Ma non c’è solo questo, che di per sé basta a generare un preoccupante allarme sociale.
Il dito contro questa UE lo puntiamo anche perché riconosciamo miliardi di euro ogni anno senza vedere lo straccio di un risultato. Nemmeno di fronte alla crisi dai palazzi degli eurocrati è arrivata una mano tesa. Al contrario, Bruxelles ha imposto una stretta creditizia che ha soffocato i nostri imprenditori, ha imposto politiche di austerity criminali, che hanno inferto il colpo mortale al già provato tessuto economico del Paese, ha imposto limiti al nostro agroalimentare d’eccellenza. Un affronto per noi emiliani che pensiamo di non dover prendere lezioni da nessuno sull’argomento. Eppure abbiamo sempre chinato il capo, abbiamo detto sempre sì. La sinistra ha strillato a Roma e obbedito a Bruxelles.

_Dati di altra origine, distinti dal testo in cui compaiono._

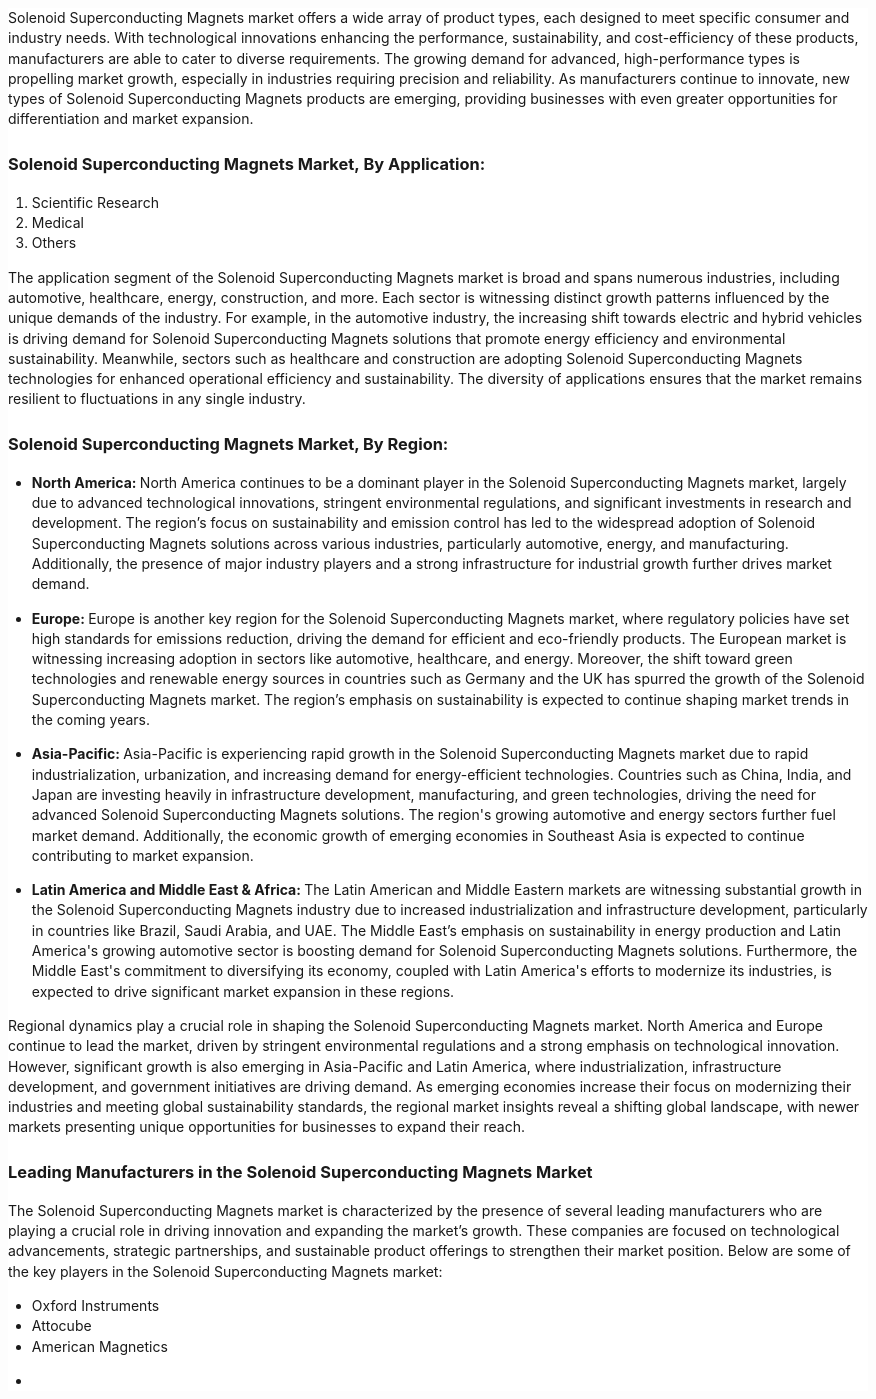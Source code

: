 Solenoid Superconducting Magnets market offers a wide array of product types, each designed to meet specific consumer and industry needs. With technological innovations enhancing the performance, sustainability, and cost-efficiency of these products, manufacturers are able to cater to diverse requirements. The growing demand for advanced, high-performance types is propelling market growth, especially in industries requiring precision and reliability. As manufacturers continue to innovate, new types of Solenoid Superconducting Magnets products are emerging, providing businesses with even greater opportunities for differentiation and market expansion.</p><h3>Solenoid Superconducting Magnets Market,&nbsp;By Application:</h3><ol><li>Scientific Research<li> Medical<li> Others</li></ol><p>The application segment of the Solenoid Superconducting Magnets market is broad and spans numerous industries, including automotive, healthcare, energy, construction, and more. Each sector is witnessing distinct growth patterns influenced by the unique demands of the industry. For example, in the automotive industry, the increasing shift towards electric and hybrid vehicles is driving demand for Solenoid Superconducting Magnets solutions that promote energy efficiency and environmental sustainability. Meanwhile, sectors such as healthcare and construction are adopting Solenoid Superconducting Magnets technologies for enhanced operational efficiency and sustainability. The diversity of applications ensures that the market remains resilient to fluctuations in any single industry.</p><h3>Solenoid Superconducting Magnets Market, By Region:</h3><ul><li><p><strong>North America:&nbsp;</strong>North America continues to be a dominant player in the Solenoid Superconducting Magnets market, largely due to advanced technological innovations, stringent environmental regulations, and significant investments in research and development. The region&rsquo;s focus on sustainability and emission control has led to the widespread adoption of Solenoid Superconducting Magnets solutions across various industries, particularly automotive, energy, and manufacturing. Additionally, the presence of major industry players and a strong infrastructure for industrial growth further drives market demand.</p></li><li><p><strong><strong>Europe:&nbsp;</strong></strong>Europe is another key region for the Solenoid Superconducting Magnets market, where regulatory policies have set high standards for emissions reduction, driving the demand for efficient and eco-friendly products. The European market is witnessing increasing adoption in sectors like automotive, healthcare, and energy. Moreover, the shift toward green technologies and renewable energy sources in countries such as Germany and the UK has spurred the growth of the Solenoid Superconducting Magnets market. The region&rsquo;s emphasis on sustainability is expected to continue shaping market trends in the coming years.</p></li><li><p><strong><strong>Asia-Pacific:&nbsp;</strong></strong>Asia-Pacific is experiencing rapid growth in the Solenoid Superconducting Magnets market due to rapid industrialization, urbanization, and increasing demand for energy-efficient technologies. Countries such as China, India, and Japan are investing heavily in infrastructure development, manufacturing, and green technologies, driving the need for advanced Solenoid Superconducting Magnets solutions. The region's growing automotive and energy sectors further fuel market demand. Additionally, the economic growth of emerging economies in Southeast Asia is expected to continue contributing to market expansion.</p></li><li><p><strong><strong>Latin America and Middle East &amp; Africa:&nbsp;</strong></strong>The Latin American and Middle Eastern markets are witnessing substantial growth in the Solenoid Superconducting Magnets industry due to increased industrialization and infrastructure development, particularly in countries like Brazil, Saudi Arabia, and UAE. The Middle East&rsquo;s emphasis on sustainability in energy production and Latin America's growing automotive sector is boosting demand for Solenoid Superconducting Magnets solutions. Furthermore, the Middle East's commitment to diversifying its economy, coupled with Latin America's efforts to modernize its industries, is expected to drive significant market expansion in these regions.</p></li></ul><p>Regional dynamics play a crucial role in shaping the Solenoid Superconducting Magnets market. North America and Europe continue to lead the market, driven by stringent environmental regulations and a strong emphasis on technological innovation. However, significant growth is also emerging in Asia-Pacific and Latin America, where industrialization, infrastructure development, and government initiatives are driving demand. As emerging economies increase their focus on modernizing their industries and meeting global sustainability standards, the regional market insights reveal a shifting global landscape, with newer markets presenting unique opportunities for businesses to expand their reach.</p><h3><strong>Leading Manufacturers in the Solenoid Superconducting Magnets Market</strong></h3><p>The Solenoid Superconducting Magnets market is characterized by the presence of several leading manufacturers who are playing a crucial role in driving innovation and expanding the market&rsquo;s growth. These companies are focused on technological advancements, strategic partnerships, and sustainable product offerings to strengthen their market position. Below are some of the key players in the Solenoid Superconducting Magnets market:</p></div><div class="article-main__content" data-test-id="publishing-text-block"><ul><li><span class="">Oxford Instruments<li> Attocube<li> American Magnetics<li>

Ora siamo arrivati al redde rationem: o cambiare o morire. Parlano i numeri: la disoccupazione ha raggiunto il livello record del 13%; continuiamo a perdere occupati al ritmo di 1.000 al giorno; i fallimenti, 3.600 nel primo trimestre, aumentano del 22% rispetto al già pessimo 2013, registrando una media di 2 imprese fallite ogni ora. Il debito pubblico ha raggiunto nuove vette, a quota 2.146 miliardi, mentre il PIL ha registrato l’ennesimo dato negativo. Così la ripresa si allontana e la troika si avvicina. Due giorni fa è arrivata l’ennesima procedura di infrazione aperta, per i ritardi nei pagamenti. Questo è il Paese che paga, quando paga, in media, a 180 giorni, mentre nel resto dell’Europa è di 65 giorni, questo è il Paese in cui le aziende falliscono perché lo Stato non salda, questo è il Paese che, però, quando è il momento di riscuotere, è disposto a indurre al suicidio i contribuenti pur di ottenere- come accaduto anche nella nostra Bologna - i tributi. Il Paese dei paradossi e degli scandali, delle assurdità e delle ingiustizie.

In questo quadro - drammatico e allarmante - la speranza arriva dagli eurocritici, cioè gli europeisti che vogliono un’altra europa, dei popoli, delle tradizioni, delle identità, contro chi minaccia di ridurci a nuova terra da colonizzare. Non siamo gli anti-euro, che sono altra cosa, e sono quei personaggi piccoli piccoli che si vogliono rintanare in un provincialismo anacronistico. Siamo per aprirci al mondo, ma rimanendo saldamente ancorati alle nostre identità, alle nostre differenze: il vero collante di questa Europa.
Come sempre c’è una parte politica che capisce le cose solo ad emergenza in corso. Oggi, che è pienamente in atto l’emergenza immigrazione e quella economica, la speranza è che chi guida oggi il Paese si convinca che è ora di cambiare radicalmente direzione. Perché di questa Europa si muore".